SBI agent Beth Desmond: N&O crossed the line
Beth Desmond, a 14-year agent with State Bureau of Investigation, spent more than two hours Friday telling a Wake County jury how a 2010 article in The News & Observer upended her life.
Desmond’s emotional testimony marked the second day of trial in Wake County Superior Court in her libel suit against the Raleigh newspaper for publishing an article critical of Desmond’s work as a firearms analyst. The paper wrote, among other things, that independent firearms experts suspected that Desmond falsified evidence to help prosecutors win a conviction in a murder case.
“When you accuse me of falsifying evidence, you cross a line,” Desmond said. To her, The N&O said “that I committed a crime.”
Desmond occupied the witness stand the entire day as her lawyer, James Johnson, led her through the events that led up to the Aug. 14, 2010, publication of The N&O article, and the events that followed. She said she meticulously analyzed bullet fragments, sometimes taking hours to measure, inspect and interpret crime scene evidence under a high-powered microscope.
Desmond, 51, was not demoted or reprimanded after the story was published. But criminal defense attorneys subsequently raised questions about her credibility, and the story was repeated in other articles and by bloggers. She said she was overcome with anxiety and was unable to focus, eventually asking for a transfer out of the forensics unit. She is now assistant special agent in charge in the Criminal Information and Identification Section, where she oversees fingerprint-based background checks of teachers, daycare workers and others.
Speaking in a halting manner, with her voice cracking at times, Desmond told the jury that she became obsessed with safety and often withdrew to her room to watch TV instead of interacting with her son and husband. She is still seeing a mental health counselor, she said.
When Johnson asked her why she is suing, Desmond said: “I want to hold people accountable for what they wrote about me.
“But it’s more than that,” she continued. “I never want my son to think that what they wrote about me is true. I don’t want him to grow up and say, ‘If it wasn’t true, why didn’t you fight?’

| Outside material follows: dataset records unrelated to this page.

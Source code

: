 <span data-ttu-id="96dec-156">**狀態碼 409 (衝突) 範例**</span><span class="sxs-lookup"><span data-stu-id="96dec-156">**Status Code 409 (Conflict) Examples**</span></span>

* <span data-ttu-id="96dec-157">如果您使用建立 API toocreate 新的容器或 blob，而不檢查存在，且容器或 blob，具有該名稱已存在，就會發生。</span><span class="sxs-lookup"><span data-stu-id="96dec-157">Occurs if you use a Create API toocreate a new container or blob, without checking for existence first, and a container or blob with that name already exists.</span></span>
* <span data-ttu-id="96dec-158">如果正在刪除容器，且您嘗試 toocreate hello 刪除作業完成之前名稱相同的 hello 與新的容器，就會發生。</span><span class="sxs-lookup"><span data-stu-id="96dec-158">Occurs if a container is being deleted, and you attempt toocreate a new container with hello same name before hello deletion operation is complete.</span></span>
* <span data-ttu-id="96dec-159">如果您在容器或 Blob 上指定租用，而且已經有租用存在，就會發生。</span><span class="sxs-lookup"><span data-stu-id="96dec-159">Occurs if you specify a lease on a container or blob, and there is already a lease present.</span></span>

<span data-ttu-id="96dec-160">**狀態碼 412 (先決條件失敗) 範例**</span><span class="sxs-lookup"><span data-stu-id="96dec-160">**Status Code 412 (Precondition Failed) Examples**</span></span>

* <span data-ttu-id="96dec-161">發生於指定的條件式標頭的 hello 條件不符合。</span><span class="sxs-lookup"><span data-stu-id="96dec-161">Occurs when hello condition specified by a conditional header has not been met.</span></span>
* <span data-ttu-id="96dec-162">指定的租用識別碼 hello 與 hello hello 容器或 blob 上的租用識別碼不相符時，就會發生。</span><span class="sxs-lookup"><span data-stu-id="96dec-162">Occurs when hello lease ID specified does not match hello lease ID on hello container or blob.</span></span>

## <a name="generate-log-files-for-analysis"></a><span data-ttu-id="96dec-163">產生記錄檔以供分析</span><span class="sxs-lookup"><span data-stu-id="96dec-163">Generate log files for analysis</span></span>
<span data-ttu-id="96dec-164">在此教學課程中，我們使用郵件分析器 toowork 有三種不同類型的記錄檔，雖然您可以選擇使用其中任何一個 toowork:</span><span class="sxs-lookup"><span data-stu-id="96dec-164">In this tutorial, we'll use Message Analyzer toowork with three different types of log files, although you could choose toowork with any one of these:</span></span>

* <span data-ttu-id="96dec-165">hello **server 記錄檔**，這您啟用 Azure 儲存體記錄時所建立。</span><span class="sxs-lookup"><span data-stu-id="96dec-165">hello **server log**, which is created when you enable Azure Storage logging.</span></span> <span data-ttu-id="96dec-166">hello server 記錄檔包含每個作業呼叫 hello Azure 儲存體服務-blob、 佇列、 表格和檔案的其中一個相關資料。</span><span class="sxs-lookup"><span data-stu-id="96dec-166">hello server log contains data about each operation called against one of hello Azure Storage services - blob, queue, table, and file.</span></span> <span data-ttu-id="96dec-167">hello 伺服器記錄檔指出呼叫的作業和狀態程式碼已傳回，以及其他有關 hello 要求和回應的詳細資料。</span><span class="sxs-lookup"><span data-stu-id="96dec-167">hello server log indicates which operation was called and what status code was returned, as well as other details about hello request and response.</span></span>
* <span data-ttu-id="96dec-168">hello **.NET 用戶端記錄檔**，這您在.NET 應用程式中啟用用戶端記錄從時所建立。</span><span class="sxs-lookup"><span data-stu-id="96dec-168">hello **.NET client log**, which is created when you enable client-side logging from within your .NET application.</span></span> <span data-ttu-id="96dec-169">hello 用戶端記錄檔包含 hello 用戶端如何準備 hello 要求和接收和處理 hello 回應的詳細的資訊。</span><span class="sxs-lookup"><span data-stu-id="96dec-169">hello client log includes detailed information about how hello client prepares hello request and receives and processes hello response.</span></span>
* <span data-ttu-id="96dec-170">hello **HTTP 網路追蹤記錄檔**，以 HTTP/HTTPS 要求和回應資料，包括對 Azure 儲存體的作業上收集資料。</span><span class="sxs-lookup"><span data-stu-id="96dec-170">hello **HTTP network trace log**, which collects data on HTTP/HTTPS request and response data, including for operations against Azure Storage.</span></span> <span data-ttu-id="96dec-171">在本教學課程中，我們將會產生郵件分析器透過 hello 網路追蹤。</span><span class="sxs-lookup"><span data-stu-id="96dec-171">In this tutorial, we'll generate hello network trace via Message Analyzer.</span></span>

“I want him to know that I fought.”
John Murawski: 919-829-8932, @johnmurawski
The N&O article in 2010 said that Beth Desmond’s misleading trial testimony helped prosecutors win a criminal conviction for the 2005 shooting death of 10-year-old Christopher Foggs. The boy was killed during a street fight between two groups of rival teens in Pitt County. The N&O article said that Desmond’s testimony in the trial of Jemaul Green was more definitive than her lab report, and eliminated the possibility of a second shooter, helping prosecutors win Green’s conviction for Foggs’ death.
The story, based on thousands of pages of documents and numerous interviews, was the last installment of a four-part series that raised questions about the reliability of forensic evidence and the trustworthiness of the SBI’s investigative practices.
Desmond is suing N&O reporter Mandy Locke, The News & Observer Publishing Co., and McClatchy Newspapers, the N&O’s parent company.
In a libel case, a public official must convince a jury that the media outlet published false information and the journalists involved either knew it was false or had serious doubts about it. Desmond must also demonstrate to the jury that the libel harmed her reputation or caused some other harm.